That reminds me of my grandma, who keeps her cookie secret to this day.
No matter how often I asked.
And now slowly, I'll put it this way, time is pressing.
I haven't been able to find out for too long.
But it just doesn't go out.
It doesn't go out, not even to her own grandson. What's going on?
I've learned that with series concepts,
even when you write a script,
every character in a series needs at least five secrets.
It's a dramatic trick that you can tell the characters.
And I think a person needs at least five recipes
that he keeps secret and plays them over and over again.
Julia makes such a terrible tiramisu
straight from the fridge drawer.
Nobody knows how it works, but it's known all over the street.
That's the goal, right?
That you're known all over the street for your tiramisu.

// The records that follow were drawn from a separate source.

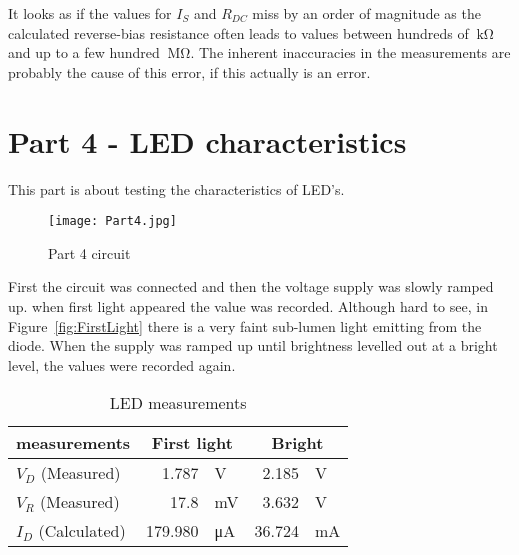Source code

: \documentclass{article}
\begin{document}
It looks as if the values for \(I_S\) and \(R_{DC}\) miss by an order of magnitude as the calculated reverse-bias resistance often leads to values between hundreds of \(\SI{}{\kilo\ohm}\) and up to a few hundred \(\SI{}{\mega\ohm}\). The inherent inaccuracies in the measurements are probably the cause of this error, if this actually is an error.


\section{Part 4 - LED characteristics}
This part is about testing the characteristics of LED's. 


\begin{figure}[h]
    \centering
    \texttt{[image: Part4.jpg]}
    \caption{Part 4 circuit}
    \label{fig:Part4}
\end{figure}

First the circuit was connected and then the voltage supply was slowly ramped up. when first light appeared the value was recorded. Although hard to see, in Figure~\ref{fig:FirstLight} there is a very faint sub-lumen light emitting from the diode. When the supply was ramped up until brightness levelled out at a bright level, the values were recorded again.

\clearpage


\begin{table}[htbp]
  \centering
  \caption{LED measurements}
    \begin{tabular}{|l|rl|rl|}
    \hline
    measurements & \multicolumn{2}{c|}{First light} & \multicolumn{2}{c|}{Bright} \bigstrut\\
    \hline
    \(V_D\) (Measured)   & 1.787   & V   & 2.185  & V \bigstrut\\
    \hline
    \(V_R\) (Measured)   & 17.8    & mV  & 3.632  & V \bigstrut\\
    \hline
    \(I_D\) (Calculated) & 179.980 & μA  & 36.724 & mA \bigstrut\\
    \hline
    \end{tabular}%
  \label{tab:part4}%
\end{table}%
\end{document}
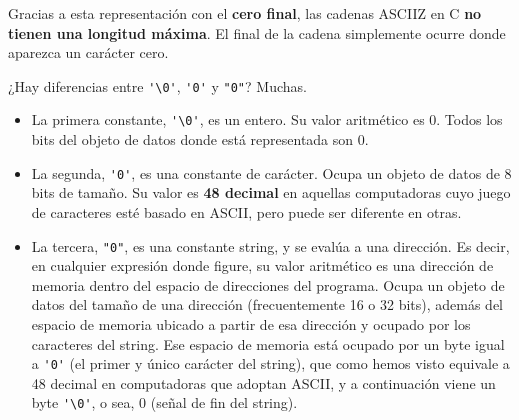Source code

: Gracias a esta representación con el \textbf{cero final}, las cadenas ASCIIZ en C \textbf{no tienen una longitud máxima}. El final de la cadena simplemente ocurre donde aparezca un carácter cero.


¿Hay diferencias entre \lstinline{'\0'}, \lstinline{'0'} y \lstinline{"0"}? Muchas.

\begin{itemize}
	\item La primera constante, \lstinline{'\0'}, es un entero. Su valor aritmético es 0. Todos los bits del objeto de datos donde está representada son 0.
	\item La segunda, \lstinline{'0'}, es una constante de carácter. Ocupa un objeto de datos de 8 bits de tamaño. Su valor es \textbf{48 decimal} en aquellas computadoras cuyo juego de caracteres esté basado en ASCII, pero puede ser diferente en otras. 
	\item La tercera, \lstinline{"0"}, es una constante string, y se evalúa a una dirección. Es decir, en cualquier expresión donde figure, su valor aritmético es una dirección de memoria dentro del espacio de direcciones del programa. Ocupa un objeto de datos del
tamaño de una dirección (frecuentemente 16 o 32 bits), además del espacio de memoria ubicado a partir de esa dirección y ocupado por los caracteres del string. Ese espacio de memoria está ocupado por un byte igual a \lstinline{'0'} (el primer y único carácter del string), que como hemos visto equivale a 48 decimal en computadoras que adoptan ASCII, y a continuación viene un byte \lstinline{'\0'}, o sea, 0 (señal de fin del string).
\end{itemize}

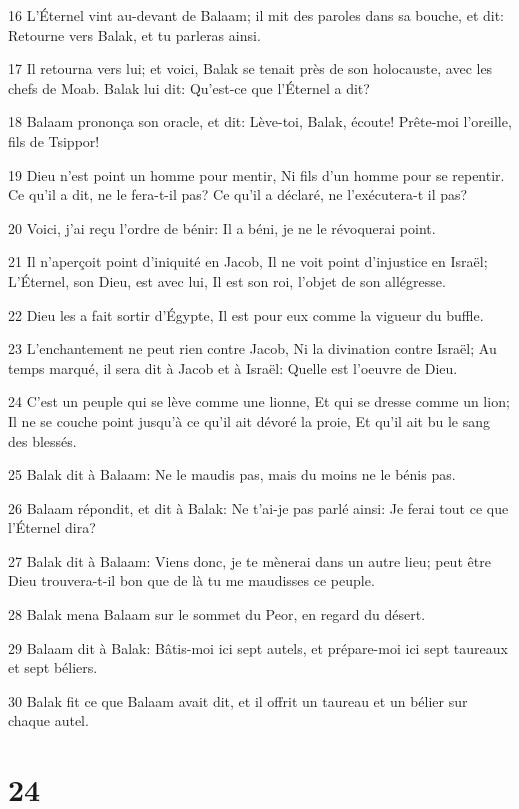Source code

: \par 16 L'Éternel vint au-devant de Balaam; il mit des paroles dans sa bouche, et dit: Retourne vers Balak, et tu parleras ainsi.
\par 17 Il retourna vers lui; et voici, Balak se tenait près de son holocauste, avec les chefs de Moab. Balak lui dit: Qu'est-ce que l'Éternel a dit?
\par 18 Balaam prononça son oracle, et dit: Lève-toi, Balak, écoute! Prête-moi l'oreille, fils de Tsippor!
\par 19 Dieu n'est point un homme pour mentir, Ni fils d'un homme pour se repentir. Ce qu'il a dit, ne le fera-t-il pas? Ce qu'il a déclaré, ne l'exécutera-t il pas?
\par 20 Voici, j'ai reçu l'ordre de bénir: Il a béni, je ne le révoquerai point.
\par 21 Il n'aperçoit point d'iniquité en Jacob, Il ne voit point d'injustice en Israël; L'Éternel, son Dieu, est avec lui, Il est son roi, l'objet de son allégresse.
\par 22 Dieu les a fait sortir d'Égypte, Il est pour eux comme la vigueur du buffle.
\par 23 L'enchantement ne peut rien contre Jacob, Ni la divination contre Israël; Au temps marqué, il sera dit à Jacob et à Israël: Quelle est l'oeuvre de Dieu.
\par 24 C'est un peuple qui se lève comme une lionne, Et qui se dresse comme un lion; Il ne se couche point jusqu'à ce qu'il ait dévoré la proie, Et qu'il ait bu le sang des blessés.
\par 25 Balak dit à Balaam: Ne le maudis pas, mais du moins ne le bénis pas.
\par 26 Balaam répondit, et dit à Balak: Ne t'ai-je pas parlé ainsi: Je ferai tout ce que l'Éternel dira?
\par 27 Balak dit à Balaam: Viens donc, je te mènerai dans un autre lieu; peut être Dieu trouvera-t-il bon que de là tu me maudisses ce peuple.
\par 28 Balak mena Balaam sur le sommet du Peor, en regard du désert.
\par 29 Balaam dit à Balak: Bâtis-moi ici sept autels, et prépare-moi ici sept taureaux et sept béliers.
\par 30 Balak fit ce que Balaam avait dit, et il offrit un taureau et un bélier sur chaque autel.

\chapter{24}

Yeah, and I have something...
Chris, that's your shoe. It fits so well in there.
It's making me feel completely fine.
I have a bubble update.
I was once again on the road of the perfect dinner
and I want to give a bubble update
and that's why I would like to ask you to play a trailer now.
I'd love to.
Bubble Update
Bubble Update is our rubric where we
keep on imagining
which bubbles are in our spheres on the internet, what tabs are opened, what are closed,
what add-ons are installed, and so on,
what games are played.
And Julia, you're in the world of culinary.
Did I read that out loud between the lines?
Do you have a column of mirrors soon,
where you, as a fancy person, write about very simple food?
Or what can you expect from that?
About the food of the little man.
No, but I watch The Perfect Dinner.
It's actually on a level, right?
It's basically the same.
I have to start at the very beginning.
Nils, a listener, gave me the tip with this episode.
And what can I say?
The community doesn't disappoint.
It's really a diamond again
to follow The Perfect Dinner.
The Perfect Dinner is the show where hobby chefs
come together and passively and aggressively evaluate each other.
And strategically.
At the end of the week, the Perfect Dinner is aired.
And then there's something for someone.
An ego boost in Thomas Mannstraße in Hückelhoven or something.
And four out of five people serve as a appetizer
the avocado salmon tartare.
And the knowledge that the Thermomix
was worth
5.5 billion euros.
It's just about paying for his awesome kitchen.
It's all so good, bourgeois, real average German.
I also think that at Perfect Dinner I also like to look at it
because I think, measured by this super ultra-modern kitchen,
it can't go so bad in Germany, can it?
The best devices are there, the best workpieces, all nicely kept in white and anthracite.
That's how it is.
And the episode really doesn't disappoint.
In fact, Felix cooks.
I don't know how old exactly, I think 67 or so.
Felix is a, I would now like to formulate the positive, an interesting personality.
He talks a lot and likes to.
He also likes to make a speech.
Many of them are extremely annoying.
I think a lot of them are also invented.
The other participants believe that too.
But I'll start at the beginning.
The group is in Cologne and the Cologne area.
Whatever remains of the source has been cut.